▶ **EXERCISE DIRECTIONS**
Note each line in the data below that holds "requires", and copy it.

▶ **EXTRACTED DATA**
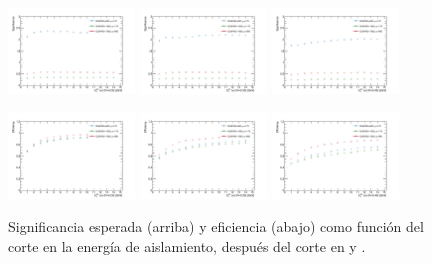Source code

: \begin{figure}[!htbp]
  \centering

  \includegraphics[width=0.3\textwidth]{figures/iso_20_sig}
  \includegraphics[width=0.3\textwidth]{figures/iso_30_sig}
  \includegraphics[width=0.3\textwidth]{figures/iso_40_sig}

  \includegraphics[width=0.3\textwidth]{figures/iso_20_eff}
  \includegraphics[width=0.3\textwidth]{figures/iso_30_eff}
  \includegraphics[width=0.3\textwidth]{figures/iso_40_eff}

  \caption{Significancia esperada (arriba) y eficiencia (abajo) como función del
    corte en la energía de aislamiento, después del corte en {\pt} y {\met}.}
  \label{fig:photon_iso_sig}
\end{figure}



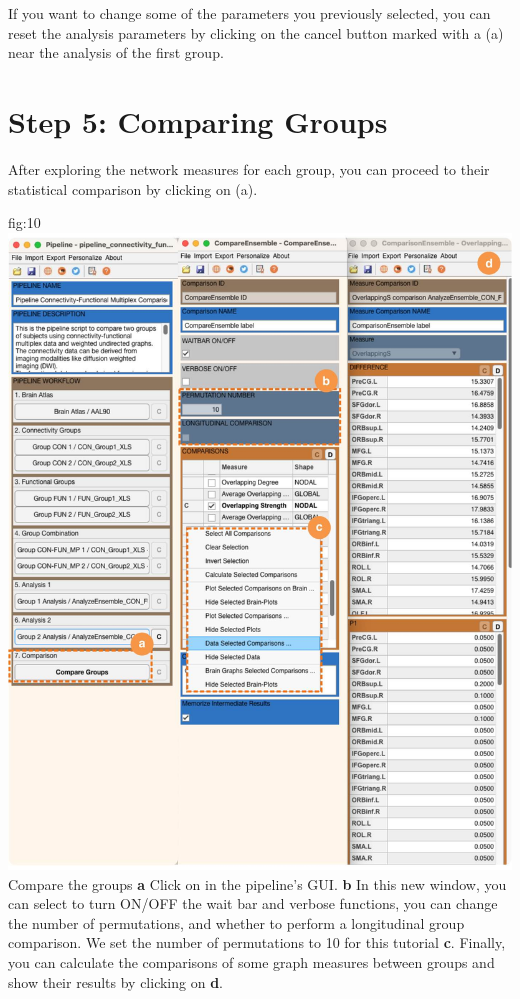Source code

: \documentclass[justified]{tufte-handout}
\begin{document}
If you want to change some of the parameters you previously selected, you can reset the analysis parameters by clicking on the cancel button marked with a  (a) near the analysis of the first group.
 
\clearpage
\section{Step 5: Comparing Groups}

After exploring the network measures for each group, you can proceed to their statistical comparison by clicking on  (a).

	{fig:10}
	{
	\includegraphics{fig10.jpg}
	}
	{Compare the groups}
	{
	{\bf a} Click on  in the pipeline's GUI.
	{\bf b} In this new window, you can select to turn ON/OFF the wait bar and verbose functions, you can change the number of permutations, and whether to perform a longitudinal group comparison. We set the number of permutations to 10 for this tutorial {\bf c}. Finally, you can calculate the comparisons of some graph measures between groups and show their results by clicking on  {\bf d}.
	}
	
\end{document}
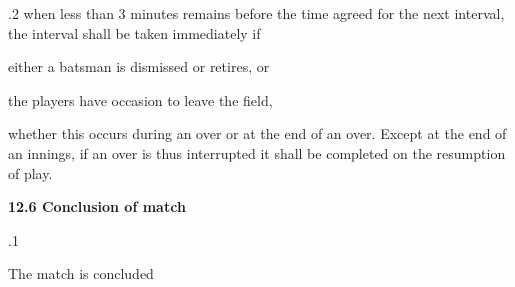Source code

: \documentclass[12pt]{article}
\begin{document}
\vspace{\baselineskip}
\begin{adjustwidth}{0.5in}{0.24in}
{\fontsize{9pt}{10.8pt}.2 \tabto{0.49in} when less than 3 minutes remains before the time agreed for the next interval, the interval shall be taken immediately if\par}\par

\end{adjustwidth}


\vspace{\baselineskip}
\begin{adjustwidth}{0.5in}{0.0in}
{\fontsize{9pt}{10.8pt}\selectfont either a batsman is dismissed or retires, or\par}\par

\end{adjustwidth}


\vspace{\baselineskip}
\begin{adjustwidth}{0.5in}{0.0in}
{\fontsize{9pt}{10.8pt}\selectfont the players have occasion to leave the field,\par}\par

\end{adjustwidth}


\vspace{\baselineskip}
\begin{adjustwidth}{0.5in}{0.28in}
{\fontsize{9pt}{10.8pt}\selectfont whether this occurs during an over or at the end of an over. Except at the end of an innings, if an over is thus interrupted it shall be completed on the resumption of play.\par}\par

\end{adjustwidth}


\vspace{\baselineskip}
{\fontsize{11pt}{13.2pt}\selectfont \textbf{12.6 \tabto{0.47in} Conclusion of match}\par}\par


\vspace{\baselineskip}
{\fontsize{9pt}{10.8pt}.1 \tabto{0.49in} {\fontsize{8pt}{9.6pt}\selectfont The match is concluded\par}\par}\par
\end{document}
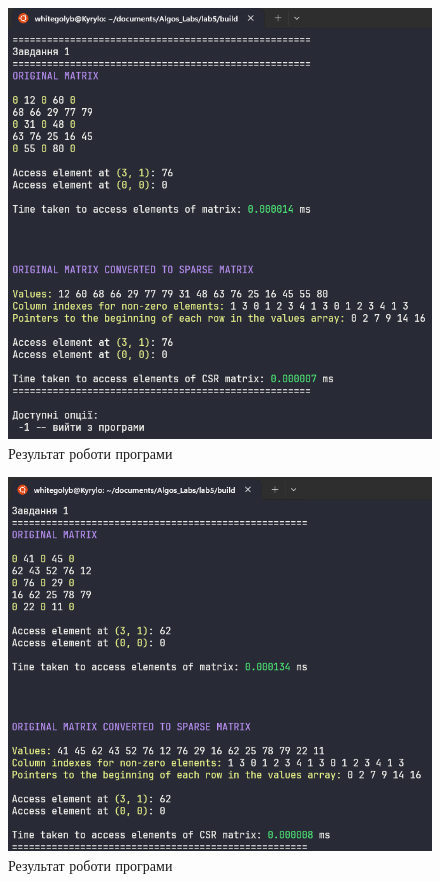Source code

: \begin{figure}[h!]
    \centering
    \includegraphics[width=12cm]{reports/algos/lab5/assets/1.png}
    \caption{Результат роботи програми}
\end{figure}

\begin{figure}[h!]
    \centering
    \includegraphics[width=12cm]{reports/algos/lab5/assets/2.png}
    \caption{Результат роботи програми}
\end{figure}

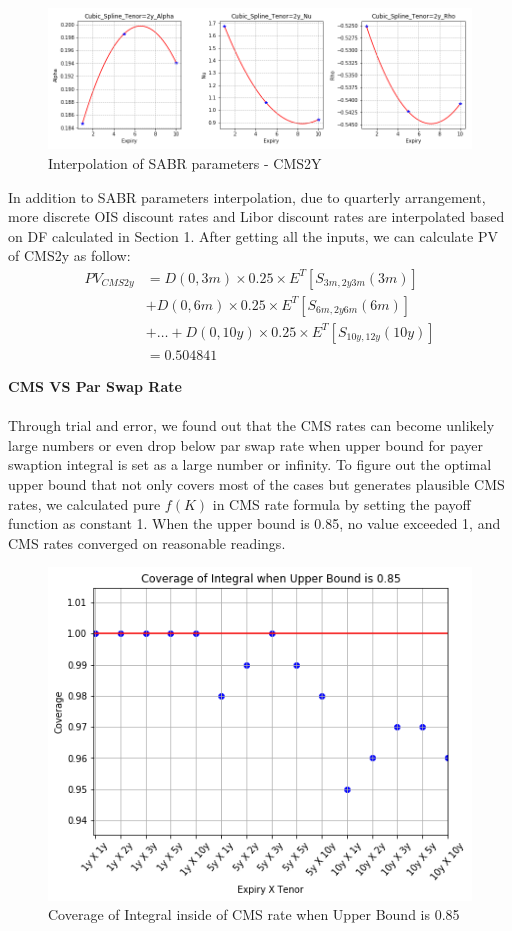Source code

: \documentclass{article}
\begin{document}
\begin{figure}[h]
	\centering
	\includegraphics[scale=0.5]{Cubic_2y.png}
	\caption{Interpolation of SABR parameters - CMS2Y}
\end{figure}	

\noindent In addition to SABR parameters interpolation, due to quarterly arrangement, more discrete OIS discount rates and Libor discount rates are interpolated based on DF calculated in Section 1. After getting all the inputs, we can calculate PV of CMS2y as follow:
\begin{align*}
PV_{CMS2y}&=D(0,3m)\times 0.25 \times E^T [S_{3m,2y3m}(3m)] \\&+ D(0,6m) \times 0.25 \times E^T [S_{6m,2y6m}(6m)]\\&+ \dots 
+D(0,10y) \times 0.25 \times E^T [S_{10y,12y}(10y)]\\&= 0.504841
\end{align*}

\newpage

\noindent \textbf{CMS VS Par Swap Rate}\\ \\
Through trial and error, we found out that the CMS rates can become unlikely large numbers or even drop below par swap rate when upper bound for payer swaption integral is set as a large number or infinity. To figure out the optimal upper bound that not only covers most of the cases but generates plausible CMS rates, we calculated pure $f(K)$ in CMS rate formula by setting the payoff function as constant 1. When the upper bound is 0.85, no value exceeded 1, and CMS rates converged on reasonable readings.

\begin{figure}[h]
	\centering
	\includegraphics[scale=0.48]{Coverage.png}
	\caption{Coverage of Integral inside of CMS rate when Upper Bound is 0.85}
\end{figure}
\end{document}

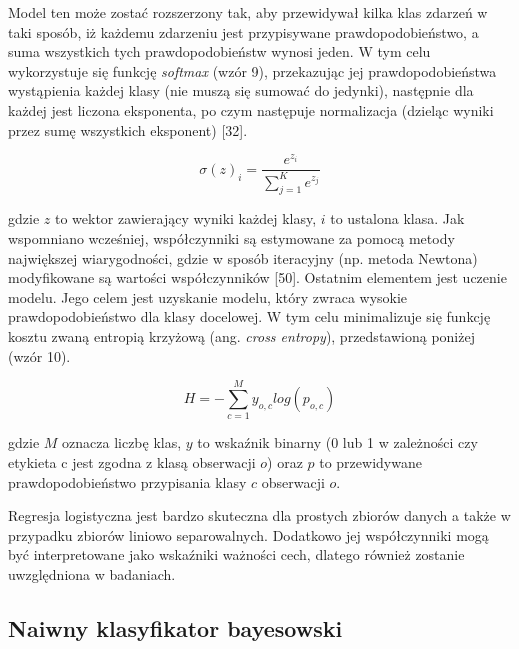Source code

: \noindent Model ten może zostać rozszerzony tak, aby przewidywał kilka klas zdarzeń w taki sposób, iż każdemu zdarzeniu jest przypisywane prawdopodobieństwo, a suma wszystkich tych prawdopodobieństw wynosi jeden. W tym celu wykorzystuje się funkcję \textit{softmax} (wzór 9), przekazując jej prawdopodobieństwa wystąpienia każdej klasy (nie muszą się sumować do jedynki), następnie dla każdej jest liczona eksponenta, po czym następuje normalizacja (dzieląc wyniki przez sumę wszystkich eksponent) [32].

\begin{equation}
\sigma(z)_i=\frac {e^{z_i}} { 
    \sum \limits_{j=1}^{K} e^{z_j}}
\end{equation}

\noindent gdzie $z$ to wektor zawierający wyniki każdej klasy, $i$ to ustalona klasa. Jak wspomniano wcześniej, współczynniki są estymowane za pomocą metody największej wiarygodności, gdzie w sposób iteracyjny (np. metoda Newtona) modyfikowane są wartości współczynników [50]. Ostatnim elementem jest uczenie modelu. Jego celem jest uzyskanie modelu, który zwraca wysokie prawdopodobieństwo dla klasy docelowej. W tym celu minimalizuje się funkcję kosztu zwaną entropią krzyżową (ang. \textit{cross entropy}), przedstawioną poniżej (wzór 10). 

\begin{equation}
	H=-\sum \limits_{c=1}^{M}y_{o,c}log(p_{o,c})
\end{equation}

\noindent gdzie $M$ oznacza liczbę klas, $y$ to wskaźnik binarny (0 lub 1 w zależności czy etykieta c jest zgodna z klasą obserwacji $o$) oraz $p$ to przewidywane prawdopodobieństwo przypisania klasy $c$ obserwacji $o$.

Regresja logistyczna jest bardzo skuteczna dla prostych zbiorów danych a także w przypadku zbiorów liniowo separowalnych. Dodatkowo jej współczynniki mogą być interpretowane jako wskaźniki ważności cech, dlatego również zostanie uwzględniona w badaniach.



\subsection{Naiwny klasyfikator bayesowski}
\label{cha:Naiwny klasyfikator bayesowski}

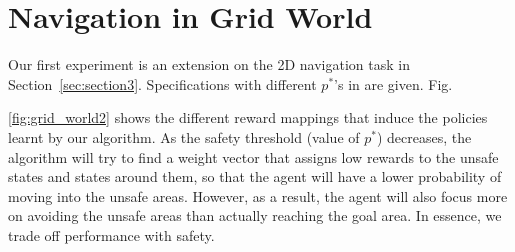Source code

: \section{Navigation in Grid World}
Our first experiment is an extension on the 2D navigation task in Section~\ref{sec:section3}. Specifications with different $p^*$'s in \label{eq:spec} are given. Fig.~{\ref{fig:grid_world2} shows the different reward mappings that induce the policies learnt by our algorithm. As the safety threshold (value of $p^*$) decreases, the algorithm will try to find a weight vector that assigns low rewards to the  unsafe states and states around them, so that the agent will have a lower probability of moving into the unsafe areas. However, as a result, the agent will also focus more on avoiding the unsafe areas than actually reaching the goal area. In essence, we trade off performance with safety. 
\begin{figure}[!htb]
\centering
{}

\end{figure}}
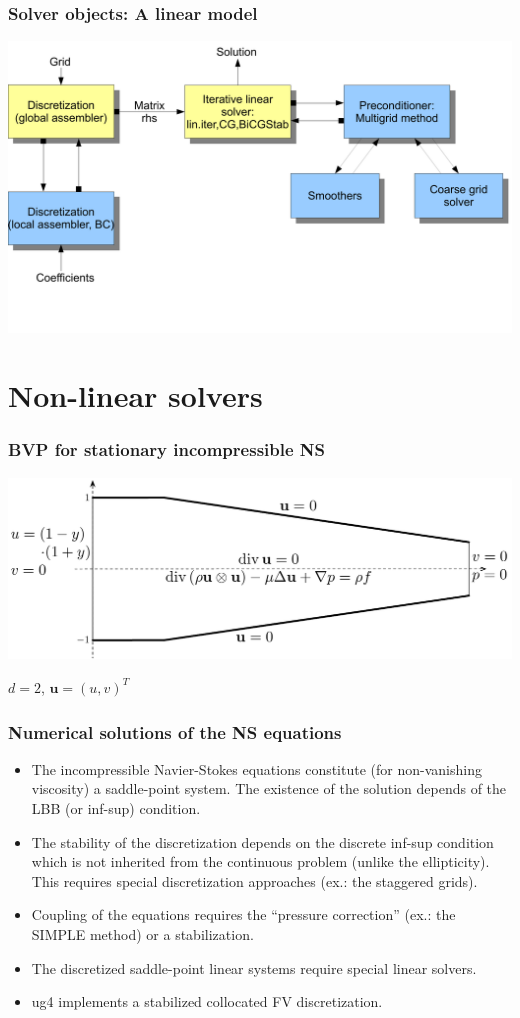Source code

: \documentclass[xcolor=dvipsnames]{beamer}
\begin{document}
\begin {frame} [t]
\frametitle {Solver objects: A linear model}
\centerline {\includegraphics [width=1.15\textwidth] {LinearSolverFull}}
\end {frame}

\section {Non-linear solvers}

\begin{frame}
\frametitle{BVP for stationary incompressible NS}
\includegraphics [width=\textwidth] {NSDuese.pdf}

\vspace {2ex}
\centerline {$d = 2$, $\mathbf{u} = (u, v)^T$}
\end{frame}

\begin {frame} [t]
\frametitle {Numerical solutions of the NS equations}
\begin {itemize}
	\item The incompressible Navier-Stokes equations constitute (for non-vanishing viscosity)
		a saddle-point system. The existence of the solution depends of the LBB (or inf-sup)
		condition.
	\pause
	\item The stability of the discretization depends on the discrete inf-sup condition
		which is not inherited from the continuous problem (unlike the ellipticity).
		This requires special discretization approaches (ex.: the staggered grids).
	\pause
	\item Coupling of the equations requires the ``pressure correction''
		(ex.: the SIMPLE method) or a stabilization.
	\pause
	\item The discretized saddle-point linear systems require special linear solvers.
	\pause
	\item ug4 implements a {\color{blue} stabilized collocated FV discretization}.
\end {itemize}
\end {frame}
\end{document}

▶ **EXERCISE ANSWER**
		This requires special discretization approaches (ex.: the staggered grids).
	\item Coupling of the equations requires the ``pressure correction''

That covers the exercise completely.